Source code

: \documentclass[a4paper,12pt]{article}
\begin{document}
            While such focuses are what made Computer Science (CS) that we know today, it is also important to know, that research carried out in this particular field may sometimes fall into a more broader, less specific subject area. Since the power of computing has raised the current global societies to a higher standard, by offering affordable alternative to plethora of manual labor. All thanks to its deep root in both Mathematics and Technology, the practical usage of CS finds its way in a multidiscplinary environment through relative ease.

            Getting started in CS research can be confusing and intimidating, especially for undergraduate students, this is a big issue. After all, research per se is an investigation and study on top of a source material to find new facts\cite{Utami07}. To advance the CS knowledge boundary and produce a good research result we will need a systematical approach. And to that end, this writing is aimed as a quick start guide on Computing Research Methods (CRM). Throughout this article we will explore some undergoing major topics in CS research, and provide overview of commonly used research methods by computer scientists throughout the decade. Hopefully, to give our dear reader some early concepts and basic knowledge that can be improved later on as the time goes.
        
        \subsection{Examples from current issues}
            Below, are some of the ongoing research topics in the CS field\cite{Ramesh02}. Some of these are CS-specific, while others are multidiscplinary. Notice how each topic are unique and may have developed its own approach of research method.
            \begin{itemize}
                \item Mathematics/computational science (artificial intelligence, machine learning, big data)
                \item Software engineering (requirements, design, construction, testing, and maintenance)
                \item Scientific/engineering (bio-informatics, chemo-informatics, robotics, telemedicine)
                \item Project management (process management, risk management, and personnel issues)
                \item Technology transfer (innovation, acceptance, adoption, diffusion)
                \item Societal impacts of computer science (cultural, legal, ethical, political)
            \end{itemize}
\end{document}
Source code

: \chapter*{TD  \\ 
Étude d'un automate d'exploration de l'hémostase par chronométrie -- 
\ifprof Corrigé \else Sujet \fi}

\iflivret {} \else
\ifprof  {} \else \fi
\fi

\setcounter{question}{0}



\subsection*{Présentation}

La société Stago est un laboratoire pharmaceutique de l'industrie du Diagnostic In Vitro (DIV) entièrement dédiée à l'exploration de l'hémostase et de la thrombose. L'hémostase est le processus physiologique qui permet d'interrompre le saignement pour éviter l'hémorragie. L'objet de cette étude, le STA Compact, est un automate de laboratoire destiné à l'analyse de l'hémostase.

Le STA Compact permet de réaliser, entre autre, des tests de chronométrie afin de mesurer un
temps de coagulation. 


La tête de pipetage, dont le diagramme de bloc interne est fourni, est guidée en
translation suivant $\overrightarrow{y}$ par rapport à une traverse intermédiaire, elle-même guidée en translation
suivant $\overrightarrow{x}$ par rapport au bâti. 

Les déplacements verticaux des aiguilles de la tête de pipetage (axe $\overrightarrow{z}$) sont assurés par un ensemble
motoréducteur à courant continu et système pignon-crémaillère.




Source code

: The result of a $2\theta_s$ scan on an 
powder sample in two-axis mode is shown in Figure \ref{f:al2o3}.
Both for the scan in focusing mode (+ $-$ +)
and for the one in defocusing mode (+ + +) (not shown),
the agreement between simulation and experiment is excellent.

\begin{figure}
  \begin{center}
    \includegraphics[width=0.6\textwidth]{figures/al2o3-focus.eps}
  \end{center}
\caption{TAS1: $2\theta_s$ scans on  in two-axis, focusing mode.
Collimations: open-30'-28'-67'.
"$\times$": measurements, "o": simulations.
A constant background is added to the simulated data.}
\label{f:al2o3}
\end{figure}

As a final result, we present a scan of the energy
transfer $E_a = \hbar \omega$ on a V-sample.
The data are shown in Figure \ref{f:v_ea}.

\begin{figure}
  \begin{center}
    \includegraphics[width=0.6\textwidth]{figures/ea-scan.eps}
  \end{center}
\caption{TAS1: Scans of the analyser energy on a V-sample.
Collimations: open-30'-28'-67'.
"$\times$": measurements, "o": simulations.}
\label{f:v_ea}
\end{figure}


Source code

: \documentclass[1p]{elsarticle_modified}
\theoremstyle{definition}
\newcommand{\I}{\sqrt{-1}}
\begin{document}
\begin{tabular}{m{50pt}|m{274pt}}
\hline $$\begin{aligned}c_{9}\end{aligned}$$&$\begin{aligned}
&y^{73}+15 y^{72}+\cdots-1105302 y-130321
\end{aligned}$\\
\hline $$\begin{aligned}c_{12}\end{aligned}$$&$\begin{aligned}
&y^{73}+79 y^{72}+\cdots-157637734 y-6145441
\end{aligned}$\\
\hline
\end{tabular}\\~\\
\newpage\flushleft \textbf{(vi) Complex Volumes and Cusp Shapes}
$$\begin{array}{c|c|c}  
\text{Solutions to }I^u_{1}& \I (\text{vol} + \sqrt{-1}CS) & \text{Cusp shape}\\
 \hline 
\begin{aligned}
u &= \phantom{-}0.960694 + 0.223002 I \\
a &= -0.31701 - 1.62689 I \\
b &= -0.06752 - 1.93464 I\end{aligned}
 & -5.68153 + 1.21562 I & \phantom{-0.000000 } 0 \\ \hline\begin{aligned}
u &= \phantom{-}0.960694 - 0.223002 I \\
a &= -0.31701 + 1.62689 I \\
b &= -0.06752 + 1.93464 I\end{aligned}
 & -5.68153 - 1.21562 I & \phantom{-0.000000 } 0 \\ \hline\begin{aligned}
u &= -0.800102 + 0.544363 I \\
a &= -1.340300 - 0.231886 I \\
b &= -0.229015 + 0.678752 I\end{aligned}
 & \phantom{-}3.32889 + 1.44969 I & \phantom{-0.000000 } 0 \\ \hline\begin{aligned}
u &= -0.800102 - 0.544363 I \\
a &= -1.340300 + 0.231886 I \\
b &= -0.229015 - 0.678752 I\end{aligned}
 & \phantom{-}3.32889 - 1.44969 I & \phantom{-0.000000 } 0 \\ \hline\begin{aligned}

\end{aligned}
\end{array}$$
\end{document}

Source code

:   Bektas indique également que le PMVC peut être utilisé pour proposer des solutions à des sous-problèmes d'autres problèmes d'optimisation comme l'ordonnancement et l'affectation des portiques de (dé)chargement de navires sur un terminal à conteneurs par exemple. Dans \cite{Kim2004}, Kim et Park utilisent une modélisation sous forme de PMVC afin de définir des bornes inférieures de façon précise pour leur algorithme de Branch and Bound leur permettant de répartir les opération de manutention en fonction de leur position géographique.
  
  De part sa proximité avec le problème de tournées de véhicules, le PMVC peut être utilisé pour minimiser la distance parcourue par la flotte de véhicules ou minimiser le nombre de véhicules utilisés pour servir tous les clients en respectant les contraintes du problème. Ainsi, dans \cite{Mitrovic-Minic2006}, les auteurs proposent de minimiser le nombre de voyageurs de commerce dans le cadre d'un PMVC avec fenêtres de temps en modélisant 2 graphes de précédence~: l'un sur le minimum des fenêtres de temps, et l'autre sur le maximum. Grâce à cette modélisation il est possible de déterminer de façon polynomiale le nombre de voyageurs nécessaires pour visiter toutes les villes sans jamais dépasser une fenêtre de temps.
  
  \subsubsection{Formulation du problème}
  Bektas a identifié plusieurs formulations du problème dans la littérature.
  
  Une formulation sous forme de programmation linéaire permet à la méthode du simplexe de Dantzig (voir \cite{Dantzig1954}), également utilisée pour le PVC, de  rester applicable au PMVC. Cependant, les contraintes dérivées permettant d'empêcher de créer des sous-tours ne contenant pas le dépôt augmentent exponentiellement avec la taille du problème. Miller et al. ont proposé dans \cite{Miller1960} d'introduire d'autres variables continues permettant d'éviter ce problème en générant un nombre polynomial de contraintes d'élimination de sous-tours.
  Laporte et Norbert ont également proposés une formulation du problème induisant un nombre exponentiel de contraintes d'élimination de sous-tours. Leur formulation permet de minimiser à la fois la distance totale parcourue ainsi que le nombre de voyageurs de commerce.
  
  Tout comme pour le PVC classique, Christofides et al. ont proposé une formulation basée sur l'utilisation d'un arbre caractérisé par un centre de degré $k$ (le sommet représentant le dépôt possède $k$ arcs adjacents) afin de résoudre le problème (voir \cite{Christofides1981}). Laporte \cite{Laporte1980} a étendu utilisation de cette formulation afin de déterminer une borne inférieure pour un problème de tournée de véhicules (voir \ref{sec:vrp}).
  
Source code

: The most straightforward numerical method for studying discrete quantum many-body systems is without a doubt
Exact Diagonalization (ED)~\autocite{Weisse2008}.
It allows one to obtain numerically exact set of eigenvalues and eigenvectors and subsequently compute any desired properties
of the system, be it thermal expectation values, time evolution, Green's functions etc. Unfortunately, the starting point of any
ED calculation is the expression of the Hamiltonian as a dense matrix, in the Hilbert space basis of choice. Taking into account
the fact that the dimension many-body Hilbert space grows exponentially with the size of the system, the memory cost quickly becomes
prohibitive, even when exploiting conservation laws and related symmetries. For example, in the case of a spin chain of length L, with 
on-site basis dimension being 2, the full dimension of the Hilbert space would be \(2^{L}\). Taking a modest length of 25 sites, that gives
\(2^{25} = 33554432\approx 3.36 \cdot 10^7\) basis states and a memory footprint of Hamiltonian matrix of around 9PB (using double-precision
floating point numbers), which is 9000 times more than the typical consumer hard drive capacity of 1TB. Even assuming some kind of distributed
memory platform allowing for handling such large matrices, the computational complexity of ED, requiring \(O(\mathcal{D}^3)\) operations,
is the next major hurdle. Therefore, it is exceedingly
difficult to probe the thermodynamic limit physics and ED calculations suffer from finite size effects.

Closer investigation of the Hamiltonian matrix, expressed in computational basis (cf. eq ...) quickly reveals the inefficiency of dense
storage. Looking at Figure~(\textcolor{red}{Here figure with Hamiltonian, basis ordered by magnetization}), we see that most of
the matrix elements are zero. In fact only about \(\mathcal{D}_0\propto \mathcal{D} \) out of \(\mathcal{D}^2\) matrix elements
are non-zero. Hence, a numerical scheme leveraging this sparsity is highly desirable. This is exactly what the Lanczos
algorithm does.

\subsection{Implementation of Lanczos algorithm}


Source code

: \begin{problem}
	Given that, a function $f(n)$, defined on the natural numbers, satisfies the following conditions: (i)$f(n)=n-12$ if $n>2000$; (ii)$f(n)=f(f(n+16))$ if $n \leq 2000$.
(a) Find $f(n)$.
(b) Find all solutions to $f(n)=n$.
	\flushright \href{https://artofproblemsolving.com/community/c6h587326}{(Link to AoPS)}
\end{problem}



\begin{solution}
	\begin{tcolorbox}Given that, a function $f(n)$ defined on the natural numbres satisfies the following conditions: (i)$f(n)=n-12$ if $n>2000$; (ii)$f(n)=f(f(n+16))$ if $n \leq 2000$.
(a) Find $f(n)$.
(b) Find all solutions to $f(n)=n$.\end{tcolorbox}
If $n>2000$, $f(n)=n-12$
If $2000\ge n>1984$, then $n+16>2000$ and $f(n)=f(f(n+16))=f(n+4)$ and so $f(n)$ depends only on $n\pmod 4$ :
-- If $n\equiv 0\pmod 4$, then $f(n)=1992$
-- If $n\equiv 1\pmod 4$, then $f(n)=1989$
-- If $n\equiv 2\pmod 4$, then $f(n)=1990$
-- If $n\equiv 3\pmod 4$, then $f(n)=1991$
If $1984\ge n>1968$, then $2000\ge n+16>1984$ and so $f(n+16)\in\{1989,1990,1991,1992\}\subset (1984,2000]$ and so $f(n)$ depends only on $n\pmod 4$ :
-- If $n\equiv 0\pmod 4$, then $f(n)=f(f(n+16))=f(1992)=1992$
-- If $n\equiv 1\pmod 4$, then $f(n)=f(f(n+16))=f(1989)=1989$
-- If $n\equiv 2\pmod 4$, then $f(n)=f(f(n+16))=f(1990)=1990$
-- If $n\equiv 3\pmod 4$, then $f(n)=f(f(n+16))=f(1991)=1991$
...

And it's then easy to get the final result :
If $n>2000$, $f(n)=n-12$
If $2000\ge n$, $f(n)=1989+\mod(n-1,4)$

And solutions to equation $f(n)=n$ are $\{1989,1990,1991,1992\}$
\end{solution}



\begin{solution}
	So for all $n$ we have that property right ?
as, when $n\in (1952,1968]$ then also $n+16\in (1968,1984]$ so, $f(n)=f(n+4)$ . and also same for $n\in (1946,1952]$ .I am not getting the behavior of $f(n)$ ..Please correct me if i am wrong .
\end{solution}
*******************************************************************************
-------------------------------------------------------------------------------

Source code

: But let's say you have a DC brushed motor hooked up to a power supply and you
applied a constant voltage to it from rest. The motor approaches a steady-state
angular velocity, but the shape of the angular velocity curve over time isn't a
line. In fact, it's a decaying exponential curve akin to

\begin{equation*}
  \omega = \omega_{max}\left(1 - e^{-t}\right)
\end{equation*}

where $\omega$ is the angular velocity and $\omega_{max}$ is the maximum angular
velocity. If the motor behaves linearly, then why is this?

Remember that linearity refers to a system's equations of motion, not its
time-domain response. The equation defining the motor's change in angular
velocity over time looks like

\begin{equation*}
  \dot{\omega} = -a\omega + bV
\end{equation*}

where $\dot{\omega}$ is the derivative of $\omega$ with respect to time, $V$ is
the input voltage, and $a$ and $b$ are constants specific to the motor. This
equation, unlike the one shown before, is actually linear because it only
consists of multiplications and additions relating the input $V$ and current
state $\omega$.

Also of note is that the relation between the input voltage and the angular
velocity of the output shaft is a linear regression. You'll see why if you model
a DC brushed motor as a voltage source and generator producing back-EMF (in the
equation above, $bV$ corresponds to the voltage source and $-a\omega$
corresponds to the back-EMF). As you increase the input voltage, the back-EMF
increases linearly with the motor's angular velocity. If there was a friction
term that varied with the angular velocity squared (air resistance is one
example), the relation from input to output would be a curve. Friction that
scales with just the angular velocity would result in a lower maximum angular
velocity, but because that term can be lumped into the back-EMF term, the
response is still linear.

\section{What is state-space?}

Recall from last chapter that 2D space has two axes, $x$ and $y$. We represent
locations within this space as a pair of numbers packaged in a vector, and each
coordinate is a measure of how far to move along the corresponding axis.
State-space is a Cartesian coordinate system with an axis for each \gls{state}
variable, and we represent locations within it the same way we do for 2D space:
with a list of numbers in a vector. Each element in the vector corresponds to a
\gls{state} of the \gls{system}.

● ● ●

_What is expected_: When you reach the line with "prohibitive, even when" in the records above, start writing out lines exactly, and stop once the line with "on-site basis dimension" has been written; include nothing else.

_Answer to this exercise_:
prohibitive, even when exploiting conservation laws and related symmetries. For example, in the case of a spin chain of length L, with 
on-site basis dimension being 2, the full dimension of the Hilbert space would be \(2^{L}\). Taking a modest length of 25 sites, that gives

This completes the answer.